Sponsored Content
Top Forums Shell Programming and Scripting Simple directory tree diff script Post 302781729 by LMHmedchem on Sunday 17th of March 2013 06:51:31 PM
Old 03-17-2013
Well the sorted find files differ by ~3000 lines. I take this to mean that there are ~3000 files that are missing from the one directory. The output off comm is 3091728 lines, which is the same number of lines as are in the find for the original directory. I presume this is because the col 3 output of comm are files that are in both, and output I don't need to see. I presume I want comm -3 for the output I want, meaning files that are in one director tree and not in the other?

LMHmedchem

---------- Post updated at 05:28 PM ---------- Previous update was at 02:43 PM ----------

This is the final script that I used. I have brushed it up a bit so that it is more generalized and checks a few things.

Code:
#!/usr/bin/bash

# accepts path to two directories and compares the file lists in each
# path should begin with /cygdrive/driveletter/

# assign location for output
TMPDIR='/cygdrive/c/cygwin/tmp/dir_compare'

# assign directory trees to compare
TREE1=$1
TREE2=$2

# check arguments, print help if no arguments are passed
if [ $# -eq 0 ]
then
   echo "this script expects two arguments"
   echo "each argument should be the path to a directory"
   echo "each path should start with /cygdrive/, not a relative path"
   echo "the script will compare the list of files in the directory and subdirectories"
   echo "and will report any instance where a file exists in one directory but not the other"
   echo 'output will be printed to '$TMPDIR'/comm.txt'
   exit
fi

# check if TREE1 exists
if [ ! -d $1 ];
then
   echo " "
   echo "directory " $1 "not found"
   echo "exiting"
   exit
fi
# check if TREE2 exists
if [ ! -d $2 ];
then
   echo " "
   echo "directory " $2 "not found"
   echo "exiting"
   exit
fi

# clean tmp dir if it contains files
cd $TMPDIR
FILES=(*)
FILES=${#FILES[@]}
if (( "$FILES" > 0 )) ; then
   rm *
fi

# echo some information
echo " "
echo "comparing file list of " $TREE1
echo "with file list of " $TREE2
echo " "

# cd to TREE1 and create file list for tree
cd $TREE1
find . > $TMPDIR'/check_1' &

# cd to TREE2 and create file list for tree
cd $TREE2
find . > $TMPDIR'/check_2' &

# wait for find to finish
wait

# sort output of find to keep file list from both dir trees is in registration
sort $TMPDIR'/check_1' > $TMPDIR'/check_1_sorted'
sort $TMPDIR'/check_1' > $TMPDIR'/check_2_sorted'

# print the number of lines (files) in each directory tree
wc -l $TMPDIR'/check_1_sorted'
wc -l $TMPDIR'/check_2_sorted'

# compare the two files, only print instances where a file exists in one tree but not the other
comm -3  $TMPDIR'/check_1_sorted'  $TMPDIR'/check_2_sorted' > $TMPDIR'/comm.txt'

Running this script indicates that I have 6,189,828 files in each tree and the script does not find any difference in file names. I found that I had one extra directory in one of the trees. This came from some testing I was doing to see if a copy of my files had the same issue with the time stamps as the original. When I deleted this copy directory, the comm file is empty.
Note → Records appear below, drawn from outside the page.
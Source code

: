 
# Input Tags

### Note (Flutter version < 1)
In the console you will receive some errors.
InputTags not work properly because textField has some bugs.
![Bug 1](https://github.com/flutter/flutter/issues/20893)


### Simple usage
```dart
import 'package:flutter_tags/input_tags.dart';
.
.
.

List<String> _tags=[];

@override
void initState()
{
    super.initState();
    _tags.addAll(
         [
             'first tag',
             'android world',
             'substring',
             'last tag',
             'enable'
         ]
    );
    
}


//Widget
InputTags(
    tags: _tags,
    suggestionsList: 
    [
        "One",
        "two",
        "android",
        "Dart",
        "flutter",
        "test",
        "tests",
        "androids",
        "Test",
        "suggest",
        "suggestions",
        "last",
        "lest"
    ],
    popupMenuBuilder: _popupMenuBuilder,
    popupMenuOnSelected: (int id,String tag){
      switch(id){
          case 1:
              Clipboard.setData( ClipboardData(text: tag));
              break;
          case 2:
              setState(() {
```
The only problem is that I still have a 3GB size discrepancy between the two partitions.

$ df -h
Filesystem Size Used Avail Use% Mounted on
E: 879G 502G 378G 58% /cygdrive/e
I: 831G 499G 332G 61% /cygdrive/i

The size of the E partition didn't change when I deleted the extra directory, even though the folder was quite large. I expected that to make the sizes the same. I'm not sure what else I can do to check that my copy has all of the data from the original. The results would imply that some of the files exist on both drives, but are not the same size. Is there a reasonable way to check that? I would seem like that would be a non-trivial addition to what I am doing. Is it possible for the same exact files to be on both drives but to take up different amounts of space?

LMHmedchem

---------- Post updated at 05:44 PM ---------- Previous update was at 05:28 PM ----------

I see I had a typo in the script, so I wasn't doing the correct compare. I am running again with the corrected script.
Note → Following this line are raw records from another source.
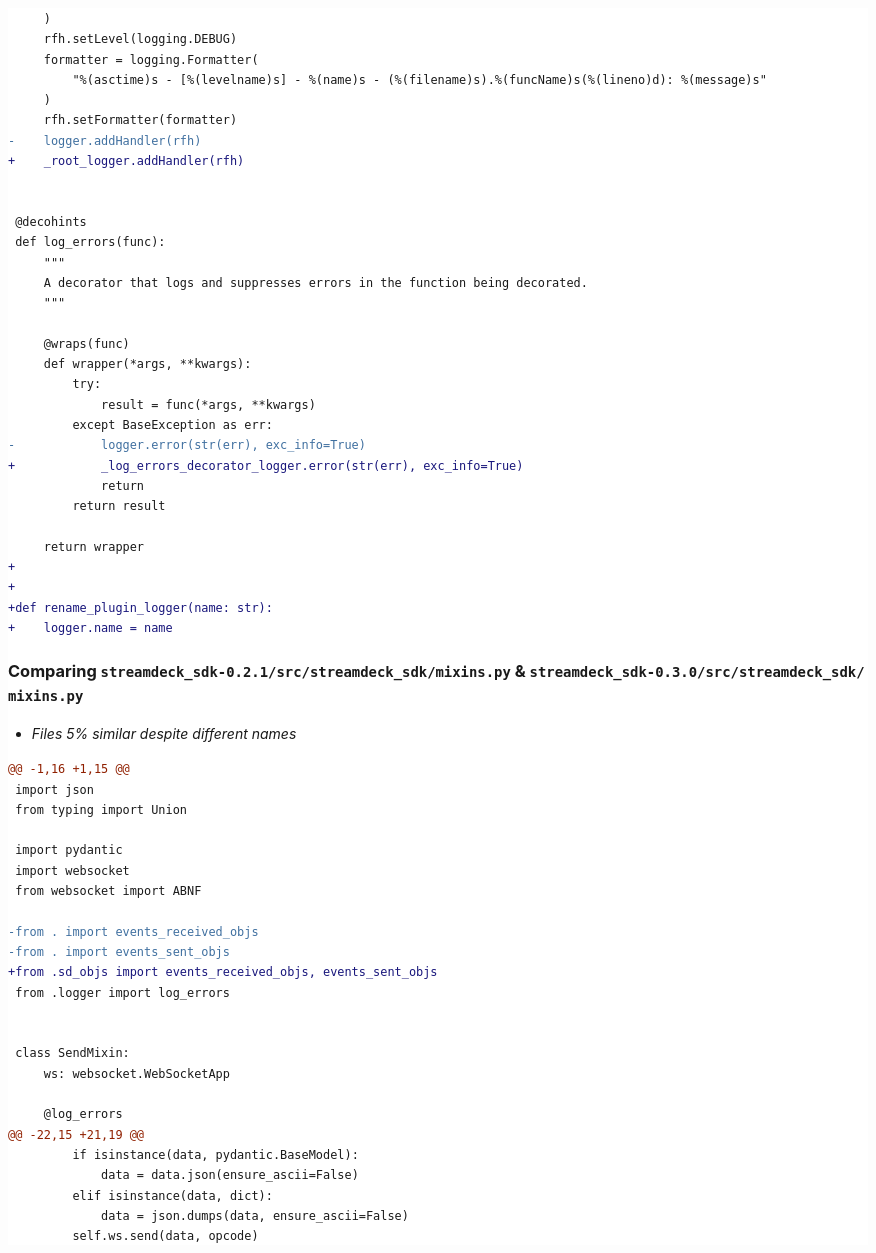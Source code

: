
 ```diff
     )
     rfh.setLevel(logging.DEBUG)
     formatter = logging.Formatter(
         "%(asctime)s - [%(levelname)s] - %(name)s - (%(filename)s).%(funcName)s(%(lineno)d): %(message)s"
     )
     rfh.setFormatter(formatter)
-    logger.addHandler(rfh)
+    _root_logger.addHandler(rfh)
 
 
 @decohints
 def log_errors(func):
     """
     A decorator that logs and suppresses errors in the function being decorated.
     """
 
     @wraps(func)
     def wrapper(*args, **kwargs):
         try:
             result = func(*args, **kwargs)
         except BaseException as err:
-            logger.error(str(err), exc_info=True)
+            _log_errors_decorator_logger.error(str(err), exc_info=True)
             return
         return result
 
     return wrapper
+
+
+def rename_plugin_logger(name: str):
+    logger.name = name
```

### Comparing `streamdeck_sdk-0.2.1/src/streamdeck_sdk/mixins.py` & `streamdeck_sdk-0.3.0/src/streamdeck_sdk/mixins.py`

 * *Files 5% similar despite different names*

```diff
@@ -1,16 +1,15 @@
 import json
 from typing import Union
 
 import pydantic
 import websocket
 from websocket import ABNF
 
-from . import events_received_objs
-from . import events_sent_objs
+from .sd_objs import events_received_objs, events_sent_objs
 from .logger import log_errors
 
 
 class SendMixin:
     ws: websocket.WebSocketApp
 
     @log_errors
@@ -22,15 +21,19 @@
         if isinstance(data, pydantic.BaseModel):
             data = data.json(ensure_ascii=False)
         elif isinstance(data, dict):
             data = json.dumps(data, ensure_ascii=False)
         self.ws.send(data, opcode)
```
---------- Post updated at 06:51 PM ---------- Previous update was at 05:44 PM ----------

Running the corrected script, there are a few files that are different, but the total size is not much. I keep my browser profiles here and these are different because one is the browser I am using and one is a copy made yesterday.
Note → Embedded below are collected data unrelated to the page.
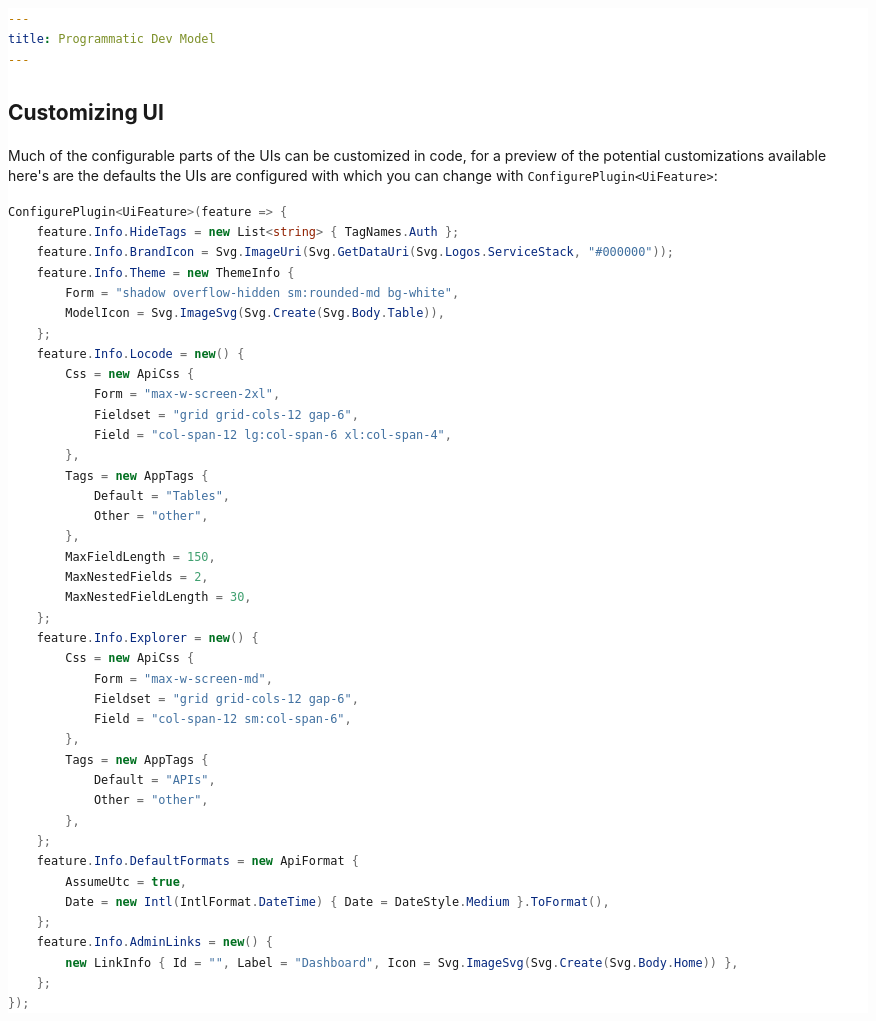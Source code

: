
 ```yaml
---
title: Programmatic Dev Model
---
```


## Customizing UI 

Much of the configurable parts of the UIs can be customized in code, for a preview of the potential customizations 
available here's are the defaults the UIs are configured with which you can change with `ConfigurePlugin<UiFeature>`: 

```csharp
ConfigurePlugin<UiFeature>(feature => {
    feature.Info.HideTags = new List<string> { TagNames.Auth };
    feature.Info.BrandIcon = Svg.ImageUri(Svg.GetDataUri(Svg.Logos.ServiceStack, "#000000"));
    feature.Info.Theme = new ThemeInfo {
        Form = "shadow overflow-hidden sm:rounded-md bg-white",
        ModelIcon = Svg.ImageSvg(Svg.Create(Svg.Body.Table)),
    };
    feature.Info.Locode = new() {
        Css = new ApiCss {
            Form = "max-w-screen-2xl",
            Fieldset = "grid grid-cols-12 gap-6",
            Field = "col-span-12 lg:col-span-6 xl:col-span-4",
        },
        Tags = new AppTags {
            Default = "Tables",
            Other = "other",
        },
        MaxFieldLength = 150,
        MaxNestedFields = 2,
        MaxNestedFieldLength = 30,
    };
    feature.Info.Explorer = new() {
        Css = new ApiCss {
            Form = "max-w-screen-md",
            Fieldset = "grid grid-cols-12 gap-6",
            Field = "col-span-12 sm:col-span-6",
        },
        Tags = new AppTags {
            Default = "APIs",
            Other = "other",
        },
    };
    feature.Info.DefaultFormats = new ApiFormat {
        AssumeUtc = true,
        Date = new Intl(IntlFormat.DateTime) { Date = DateStyle.Medium }.ToFormat(),
    };
    feature.Info.AdminLinks = new() {
        new LinkInfo { Id = "", Label = "Dashboard", Icon = Svg.ImageSvg(Svg.Create(Svg.Body.Home)) },
    };
});
```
There is nothing here that accounts for 3GB of data.

Any suggestions on what to do next? I suppose I could use the sorted find files to do a diff between each file pair, but that wouldn't exactly be speedy. The find files don't differentiate between files and directories and I don't know what happens if you feed diff a pair of directories instead of files.

LMHmedchem
 

10 More Discussions You Might Find Interesting

1. Programming

directory as tree

hi i have modified a program to display directory entries recursively in a tree like form i need an output with the following guidelines: the prog displays the contents of the directory the directory contents are sorted before printing so that directories come before regular files if an entry... (2 Replies)
Discussion started by: anything2
2 Replies

2. Shell Programming and Scripting

directory tree

Hi all, The following is a script for displaying directory tree. D=${1:-`pwd`} (cd $D; pwd) find $D -type d -print | sort | sed -e "s,^$D,,"\ -e "/^$/d"\ -e "s,*/\(*\)$,\:-----\1,"\ -e "s,*/,: ,g" | more exit 0 I am trying to understand the above script.But... (3 Replies)
Discussion started by: ravi raj kumar
3 Replies

3. Shell Programming and Scripting

Diff. Backup Script Using TAR. Should be simple.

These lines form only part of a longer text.